Iris and the Dream of Ceyx
Ovid tells the story in full. King Ceyx of Trachis drowned at sea, and Juno sent Iris to Somnus's cave to arrange a dream for the grieving queen Alcyone. Iris descended through the rainbow and entered the cave, pushing the shapeless dreams aside. Her radiance lit up the darkness, but Somnus could barely lift his eyelids. She repeated her message three times before he understood.
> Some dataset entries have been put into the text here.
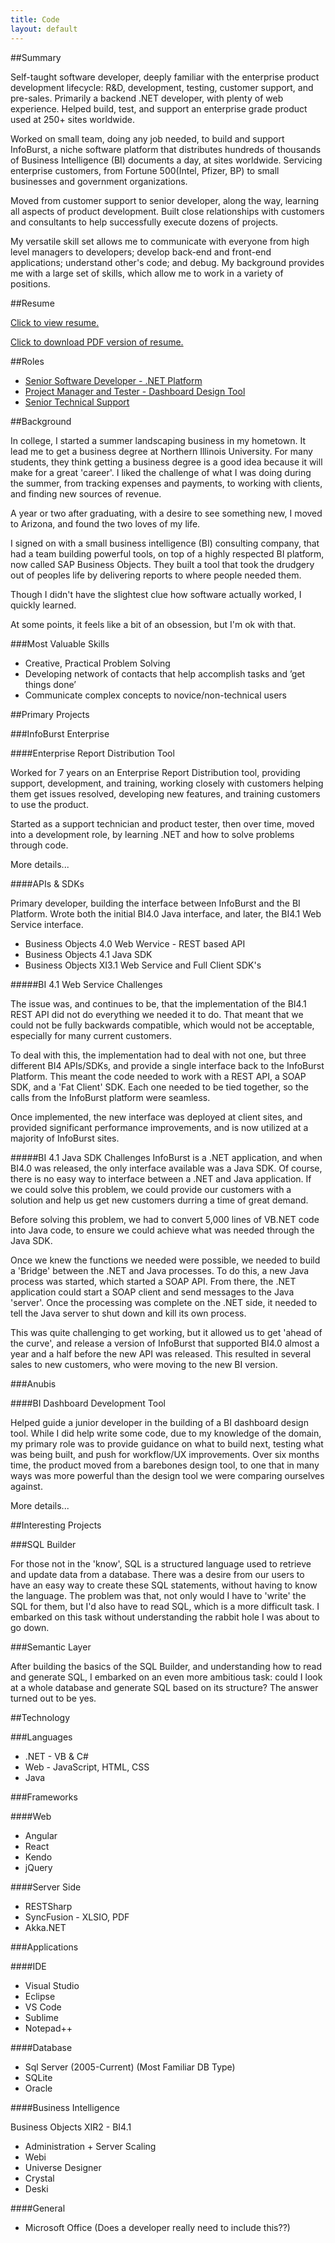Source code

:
 ```yaml
---
title: Code
layout: default
---
```


##Summary

Self-taught software developer, deeply familiar with the enterprise product development lifecycle: R&D, development, testing, customer support, and pre-sales. Primarily a backend .NET developer, with plenty of web experience. Helped build, test, and support an enterprise grade product used at 250+ sites worldwide.

Worked on small team, doing any job needed, to build and support InfoBurst, a niche software platform that distributes hundreds of thousands of Business Intelligence (BI) documents a day, at sites worldwide. Servicing enterprise customers, from Fortune 500(Intel, Pfizer, BP) to small businesses and government organizations.

Moved from customer support to senior developer, along the way, learning all aspects of product development. Built close relationships with customers and consultants to help successfully execute dozens of projects.

My versatile skill set allows me to communicate with everyone from high level managers to developers; develop back-end and front-end applications; understand other's code; and debug. My background provides me with a large set of skills, which allow me to work in a variety of positions.

##Resume

[Click to view resume.](https://docs.google.com/document/d/1lcO355gFLsXSTq_V-3dW4K8c6aPhtvF3XxopUrf8f0s/pub)

[Click to download PDF version of resume.](https://docs.google.com/document/d/1lcO355gFLsXSTq_V-3dW4K8c6aPhtvF3XxopUrf8f0s/export?format=pdf)

##Roles
+ [Senior Software Developer - .NET Platform](/code/dev)
+ [Project Manager and Tester - Dashboard Design Tool](/code/pm)
+ [Senior Technical Support](/code/support)

##Background

In college, I started a summer landscaping business in my hometown. It lead me to get a business degree at Northern 
Illinois University. For many students, they think getting a business degree is a good idea because it will make 
for a great 'career'. I liked the challenge of what I was doing during the summer, from tracking expenses and 
payments, to working with clients, and finding new sources of revenue. 

A year or two after graduating, with a desire to see something new, I moved to Arizona, and found the two loves 
of my life.

I signed on with a small business intelligence (BI) consulting company, that had a team building powerful tools, 
on top of a highly respected BI platform, now called SAP Business Objects. They built a tool that took the drudgery 
out of peoples life by delivering reports to where people needed them.

Though I didn't have the slightest clue how software actually worked, I quickly learned.

At some points, it feels like a bit of an obsession, but I'm ok with that.



###Most Valuable Skills

+ Creative, Practical Problem Solving
+ Developing network of contacts that help accomplish tasks and ’get things done’
+ Communicate complex concepts to novice/non-technical users


##Primary Projects

###InfoBurst Enterprise

####Enterprise Report Distribution Tool

Worked for 7 years on an Enterprise Report Distribution tool, providing support, development, and training, 
working closely with customers helping them get issues resolved, developing new features, and training customers 
to use the product.

Started as a support technician and product tester, then over time, moved into a development role, 
by learning .NET and how to solve problems through code.

More details...


####APIs & SDKs

Primary developer, building the interface between InfoBurst and the BI Platform. 
Wrote both the initial BI4.0 Java interface, and later, the BI4.1 Web Service interface.

* Business Objects 4.0 Web Wervice - REST based API
* Business Objects 4.1 Java SDK
* Business Objects XI3.1 Web Service and Full Client SDK's

#####BI 4.1 Web Service Challenges

The issue was, and continues to be, that the implementation of the BI4.1 REST API did not do everything we 
needed it to do. That meant that we could not be fully backwards compatible, which would not be acceptable, 
especially for many current customers.

To deal with this, the implementation had to deal with not one, but three different BI4 APIs/SDKs, 
and provide a single interface back to the InfoBurst Platform. 
This meant the code needed to work with a REST API, a SOAP SDK, and a 'Fat Client' SDK.
Each one needed to be tied together, so the calls from the InfoBurst platform were seamless.

Once implemented, the new interface was deployed at client sites, and provided significant performance 
improvements, and is now utilized at a majority of InfoBurst sites.

#####BI 4.1 Java SDK Challenges
InfoBurst is a .NET application, and when BI4.0 was released, the only interface available was a Java SDK. 
Of course, there is no easy way to interface between a .NET and Java application.
If we could solve this problem, we could provide our customers with a solution and help us get new customers 
durring a time of great demand.

Before solving this problem, we had to convert 5,000 lines of VB.NET code into Java code, 
to ensure we could achieve what was needed through the Java SDK.

Once we knew the functions we needed were possible, we needed to build a 'Bridge' between the .NET and Java 
processes. To do this, a new Java process was started, which started a SOAP API. From there, the .NET application
could start a SOAP client and send messages to the Java 'server'. Once the processing was complete on the .NET 
side, it needed to tell the Java server to shut down and kill its own process.

This was quite challenging to get working, but it allowed us to get 'ahead of the curve', 
and release a version of InfoBurst that supported BI4.0 almost a year and a half before the new API was released.
This resulted in several sales to new customers, who were moving to the new BI version.



###Anubis

####BI Dashboard Development Tool

<!-- Add a hover over that shows definitions/explanations of what is being discussed
      Example: "BI Dashboard Design Tool - Allows a business user or analyst to create a business 
      dashboard by dragging components onto a canvas, adding logic between components, and wiring 
      up data from the server.
-->

Helped guide a junior developer in the building of a BI dashboard design tool. While I did help write some code,
due to my knowledge of the domain, my primary role was to provide guidance on what to build next, testing what 
was being built, and push for workflow/UX improvements. Over six months time, the product moved from a barebones
design tool, to one that in many ways was more powerful than the design tool we were comparing ourselves against.

More details...

##Interesting Projects

###SQL Builder

For those not in the 'know', SQL is a structured language used to retrieve and update data from a database.
There was a desire from our users to have an easy way to create these SQL statements, without having to know the 
language. The problem was that, not only would I have to 'write' the SQL for them, but I'd also have to read SQL,
which is a more difficult task. I embarked on this task without understanding the rabbit hole I was about to 
go down.

###Semantic Layer

After building the basics of the SQL Builder, and understanding how to read and generate SQL, 
I embarked on an even more ambitious task: could I look at a whole database 
and generate SQL based on its structure?
The answer turned out to be yes.

##Technology

###Languages

* .NET - VB & C#
* Web - JavaScript, HTML, CSS
* Java

###Frameworks

####Web

* Angular
* React
* Kendo
* jQuery

####Server Side

* RESTSharp
* SyncFusion - XLSIO, PDF
* Akka.NET

###Applications

####IDE

* Visual Studio
* Eclipse
* VS Code
* Sublime
* Notepad++

####Database

* Sql Server (2005-Current) (Most Familiar DB Type)
* SQLite
* Oracle

####Business Intelligence

Business Objects XIR2 - BI4.1

* Administration + Server Scaling
* Webi
* Universe Designer
* Crystal
* Deski

####General

* Microsoft Office (Does a developer really need to include this??)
Somnus roused Morpheus, the son who could take human shape in dreams. Morpheus flew to Alcyone's bedside wearing Ceyx's drowned face, seawater dripping from his beard and hair. He told her the ship had gone down, that he was dead, that her prayers had not reached him in time. Alcyone woke screaming and threw herself from the cliffs at dawn. The gods turned them both into kingfisher birds.
Palinurus
Somnus could kill. In the Aeneid, Jupiter needed Aeneas's fleet to reach Italy, and the price was one life. Somnus descended onto the stern of Aeneas's ship disguised as the crewman Phorbas and sat beside the helmsman Palinurus. He spoke gently, urged Palinurus to rest, and shook a branch dipped in Lethe's water over his eyes. Palinurus fought it. He gripped the tiller and watched the stars. Somnus pushed him overboard, tiller and all, into the dark sea. The fleet sailed on without him. Palinurus swam for days before the people of the Italian coast murdered him on the beach where he washed ashore.